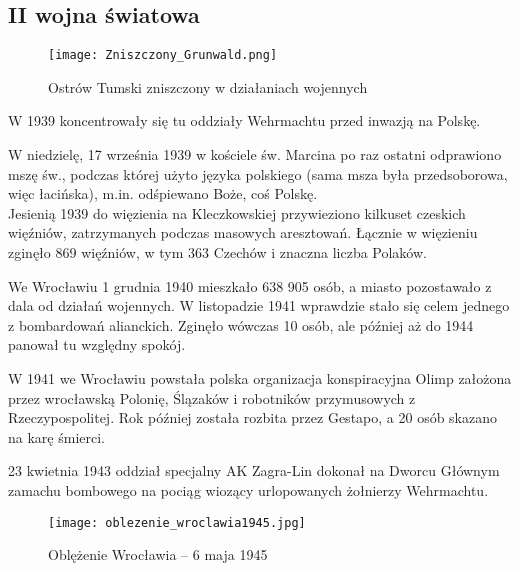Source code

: \documentclass{article}
\begin{document}
\subsection{II wojna światowa}

\begin{wrapfigure}{r}{0.42\textwidth} 
\begin{center}
\vspace{-20pt}
\texttt{[image: Zniszczony\_Grunwald.png]}
\end{center}
\vspace{-20pt}
\caption{Ostrów Tumski zniszczony w działaniach wojennych}
\vspace{-10pt}
\end{wrapfigure}

W 1939 koncentrowały się tu oddziały Wehrmachtu przed inwazją na Polskę.

W niedzielę, 17 września 1939 w kościele św. Marcina po raz ostatni odprawiono mszę św., podczas której użyto języka polskiego (sama msza była przedsoborowa, więc łacińska), m.in. odśpiewano Boże, coś Polskę.
\\
Jesienią 1939 do więzienia na Kleczkowskiej przywieziono kilkuset czeskich więźniów, zatrzymanych podczas masowych aresztowań. Łącznie w więzieniu zginęło 869 więźniów, w tym 363 Czechów i znaczna liczba Polaków.

We Wrocławiu 1 grudnia 1940 mieszkało 638 905 osób, a miasto pozostawało z dala od działań wojennych. W listopadzie 1941 wprawdzie stało się celem jednego z bombardowań alianckich. Zginęło wówczas 10 osób, ale później aż do 1944 panował tu względny spokój.

W 1941 we Wrocławiu powstała polska organizacja konspiracyjna Olimp założona przez wrocławską Polonię, Ślązaków i robotników przymusowych z Rzeczypospolitej. Rok później została rozbita przez Gestapo, a 20 osób skazano na karę śmierci.

23 kwietnia 1943 oddział specjalny AK Zagra-Lin dokonał na Dworcu Głównym zamachu bombowego na pociąg wiozący urlopowanych żołnierzy Wehrmachtu.

\begin{wrapfigure}{r}{0.42\textwidth} 
\begin{center}
\vspace{-20pt}
\texttt{[image: oblezenie\_wroclawia1945.jpg]}
\end{center}
\vspace{-20pt}
\caption{Oblężenie Wrocławia – 6 maja 1945}
\vspace{-10pt}
\end{wrapfigure}
\end{document}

━━━━━━━━

PROBLEM TO WORK ON: Please go over the data above and copy each line with "Polskę" in it.

SOLUTION:
W 1939 koncentrowały się tu oddziały Wehrmachtu przed inwazją na Polskę.
W niedzielę, 17 września 1939 w kościele św. Marcina po raz ostatni odprawiono mszę św., podczas której użyto języka polskiego (sama msza była przedsoborowa, więc łacińska), m.in. odśpiewano Boże, coś Polskę.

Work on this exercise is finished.